=== RECORDS PROVIDED ===
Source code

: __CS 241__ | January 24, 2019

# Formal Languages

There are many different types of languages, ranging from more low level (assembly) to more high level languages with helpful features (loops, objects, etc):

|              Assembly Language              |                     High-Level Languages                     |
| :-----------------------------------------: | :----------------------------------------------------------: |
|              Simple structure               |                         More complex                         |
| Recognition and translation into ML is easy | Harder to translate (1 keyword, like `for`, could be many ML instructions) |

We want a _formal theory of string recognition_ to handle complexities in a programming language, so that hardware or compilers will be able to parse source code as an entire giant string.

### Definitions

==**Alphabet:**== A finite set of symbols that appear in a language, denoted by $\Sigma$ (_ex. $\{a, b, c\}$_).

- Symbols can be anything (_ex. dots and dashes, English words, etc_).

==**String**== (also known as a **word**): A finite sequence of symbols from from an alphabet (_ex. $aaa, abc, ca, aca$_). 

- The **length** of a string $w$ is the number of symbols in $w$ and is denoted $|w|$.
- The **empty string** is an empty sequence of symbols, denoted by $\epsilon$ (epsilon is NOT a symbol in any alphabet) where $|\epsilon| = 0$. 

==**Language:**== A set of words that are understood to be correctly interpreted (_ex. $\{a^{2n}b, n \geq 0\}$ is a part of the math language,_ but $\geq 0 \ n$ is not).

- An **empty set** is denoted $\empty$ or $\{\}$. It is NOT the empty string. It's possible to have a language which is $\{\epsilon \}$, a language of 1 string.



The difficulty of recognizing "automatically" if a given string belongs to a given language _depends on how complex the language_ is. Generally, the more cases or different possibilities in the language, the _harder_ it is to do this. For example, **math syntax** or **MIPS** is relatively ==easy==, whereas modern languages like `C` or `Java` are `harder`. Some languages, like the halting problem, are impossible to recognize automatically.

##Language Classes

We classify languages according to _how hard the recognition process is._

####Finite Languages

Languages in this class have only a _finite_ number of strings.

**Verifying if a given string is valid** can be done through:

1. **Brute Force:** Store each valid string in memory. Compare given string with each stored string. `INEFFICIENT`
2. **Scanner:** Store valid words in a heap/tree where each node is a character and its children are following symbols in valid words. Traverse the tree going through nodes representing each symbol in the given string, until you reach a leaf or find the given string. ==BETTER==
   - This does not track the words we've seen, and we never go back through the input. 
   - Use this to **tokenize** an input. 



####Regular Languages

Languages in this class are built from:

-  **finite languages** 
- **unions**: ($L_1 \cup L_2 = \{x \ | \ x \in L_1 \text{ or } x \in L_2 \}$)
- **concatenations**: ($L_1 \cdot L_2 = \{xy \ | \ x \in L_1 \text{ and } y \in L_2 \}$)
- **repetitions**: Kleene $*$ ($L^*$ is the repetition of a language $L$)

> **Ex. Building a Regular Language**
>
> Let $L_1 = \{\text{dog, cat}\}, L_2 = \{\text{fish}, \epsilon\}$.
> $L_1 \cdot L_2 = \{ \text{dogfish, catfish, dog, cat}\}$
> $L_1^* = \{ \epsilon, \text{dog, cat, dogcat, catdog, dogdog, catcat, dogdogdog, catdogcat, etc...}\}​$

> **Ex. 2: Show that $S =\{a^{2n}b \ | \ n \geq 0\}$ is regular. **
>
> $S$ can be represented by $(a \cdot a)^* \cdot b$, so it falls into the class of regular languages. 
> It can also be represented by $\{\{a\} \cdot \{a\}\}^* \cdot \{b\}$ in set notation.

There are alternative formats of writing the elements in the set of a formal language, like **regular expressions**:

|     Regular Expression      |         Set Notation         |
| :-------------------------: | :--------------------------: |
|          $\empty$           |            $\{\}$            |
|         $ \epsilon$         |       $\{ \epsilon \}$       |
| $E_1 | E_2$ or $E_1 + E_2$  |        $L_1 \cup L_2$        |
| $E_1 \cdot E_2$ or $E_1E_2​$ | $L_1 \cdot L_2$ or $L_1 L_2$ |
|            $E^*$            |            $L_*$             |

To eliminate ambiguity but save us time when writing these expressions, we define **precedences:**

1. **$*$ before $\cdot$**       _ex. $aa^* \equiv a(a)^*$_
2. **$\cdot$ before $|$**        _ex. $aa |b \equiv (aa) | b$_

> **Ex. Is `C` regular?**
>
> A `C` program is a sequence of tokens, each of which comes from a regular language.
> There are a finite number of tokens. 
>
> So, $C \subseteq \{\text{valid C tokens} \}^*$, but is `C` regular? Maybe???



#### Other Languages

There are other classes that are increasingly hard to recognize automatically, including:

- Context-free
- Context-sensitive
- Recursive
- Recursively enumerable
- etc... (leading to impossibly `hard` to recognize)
===
=== RECORDS PROVIDED ===
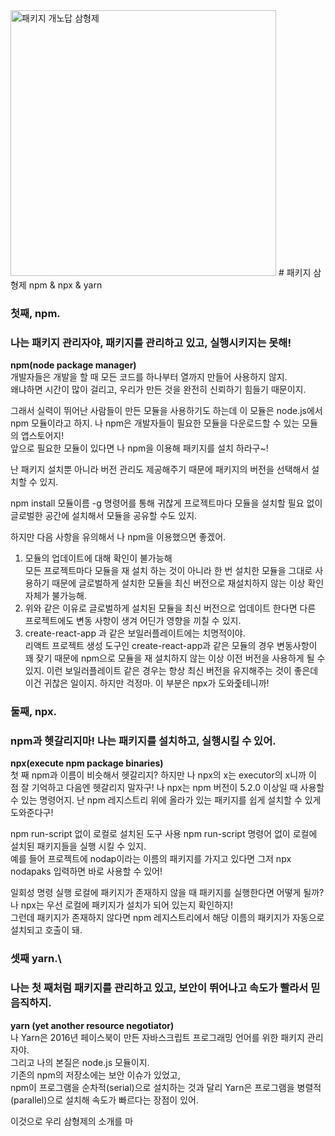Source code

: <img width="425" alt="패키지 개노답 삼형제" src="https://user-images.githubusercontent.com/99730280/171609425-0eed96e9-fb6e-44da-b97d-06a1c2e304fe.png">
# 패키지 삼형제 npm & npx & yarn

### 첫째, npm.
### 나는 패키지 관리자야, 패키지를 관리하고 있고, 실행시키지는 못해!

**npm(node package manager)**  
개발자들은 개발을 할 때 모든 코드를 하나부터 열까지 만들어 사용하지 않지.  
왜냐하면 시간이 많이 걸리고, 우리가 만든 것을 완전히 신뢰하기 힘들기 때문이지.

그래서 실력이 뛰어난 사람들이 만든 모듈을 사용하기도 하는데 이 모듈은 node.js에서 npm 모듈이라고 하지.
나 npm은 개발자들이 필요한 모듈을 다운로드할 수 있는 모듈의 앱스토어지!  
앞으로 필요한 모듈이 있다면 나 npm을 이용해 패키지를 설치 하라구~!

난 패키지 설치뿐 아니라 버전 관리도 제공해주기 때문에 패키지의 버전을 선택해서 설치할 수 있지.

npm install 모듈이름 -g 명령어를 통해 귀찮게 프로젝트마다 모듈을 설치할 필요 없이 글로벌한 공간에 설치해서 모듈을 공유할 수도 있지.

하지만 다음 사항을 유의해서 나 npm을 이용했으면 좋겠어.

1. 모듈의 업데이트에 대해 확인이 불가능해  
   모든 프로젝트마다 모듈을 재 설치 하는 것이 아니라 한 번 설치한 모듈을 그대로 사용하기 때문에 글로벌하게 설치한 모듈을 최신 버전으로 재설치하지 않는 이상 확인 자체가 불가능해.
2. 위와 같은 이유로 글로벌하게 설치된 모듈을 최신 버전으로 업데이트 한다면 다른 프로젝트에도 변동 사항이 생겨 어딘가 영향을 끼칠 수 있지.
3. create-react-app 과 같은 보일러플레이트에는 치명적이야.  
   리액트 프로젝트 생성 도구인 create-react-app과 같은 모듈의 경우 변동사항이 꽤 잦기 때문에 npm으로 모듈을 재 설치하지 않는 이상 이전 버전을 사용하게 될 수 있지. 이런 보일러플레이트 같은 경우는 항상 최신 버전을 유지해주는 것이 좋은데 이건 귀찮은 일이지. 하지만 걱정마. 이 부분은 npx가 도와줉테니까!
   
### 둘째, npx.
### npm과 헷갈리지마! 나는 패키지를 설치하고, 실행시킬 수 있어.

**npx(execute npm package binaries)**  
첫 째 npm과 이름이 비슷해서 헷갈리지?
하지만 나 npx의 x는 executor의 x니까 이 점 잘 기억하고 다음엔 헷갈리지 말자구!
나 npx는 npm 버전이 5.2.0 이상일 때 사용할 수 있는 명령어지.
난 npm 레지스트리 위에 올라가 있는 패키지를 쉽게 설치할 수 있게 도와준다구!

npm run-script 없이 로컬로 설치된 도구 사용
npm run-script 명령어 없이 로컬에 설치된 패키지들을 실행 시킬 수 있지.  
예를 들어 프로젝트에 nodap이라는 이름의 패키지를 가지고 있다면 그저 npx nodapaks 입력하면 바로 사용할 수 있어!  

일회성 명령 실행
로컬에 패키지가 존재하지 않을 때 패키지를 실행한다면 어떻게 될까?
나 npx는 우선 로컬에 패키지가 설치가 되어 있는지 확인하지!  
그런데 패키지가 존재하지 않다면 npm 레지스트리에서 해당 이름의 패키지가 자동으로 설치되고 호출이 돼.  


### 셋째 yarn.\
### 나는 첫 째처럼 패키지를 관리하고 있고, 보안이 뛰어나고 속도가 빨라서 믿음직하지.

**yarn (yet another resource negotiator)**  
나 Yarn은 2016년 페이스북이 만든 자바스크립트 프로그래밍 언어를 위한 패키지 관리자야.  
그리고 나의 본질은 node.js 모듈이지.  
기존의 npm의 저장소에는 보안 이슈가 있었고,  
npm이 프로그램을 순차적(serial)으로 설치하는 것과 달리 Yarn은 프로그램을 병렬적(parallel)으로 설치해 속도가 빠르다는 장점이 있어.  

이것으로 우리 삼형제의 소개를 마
===
■ **TASK PROMPT**: Show the lines of the data that hold the word "number".

■ **OUTPUT BELOW**:
- The **length** of a string $w$ is the number of symbols in $w$ and is denoted $|w|$.
Languages in this class have only a _finite_ number of strings.
> There are a finite number of tokens. 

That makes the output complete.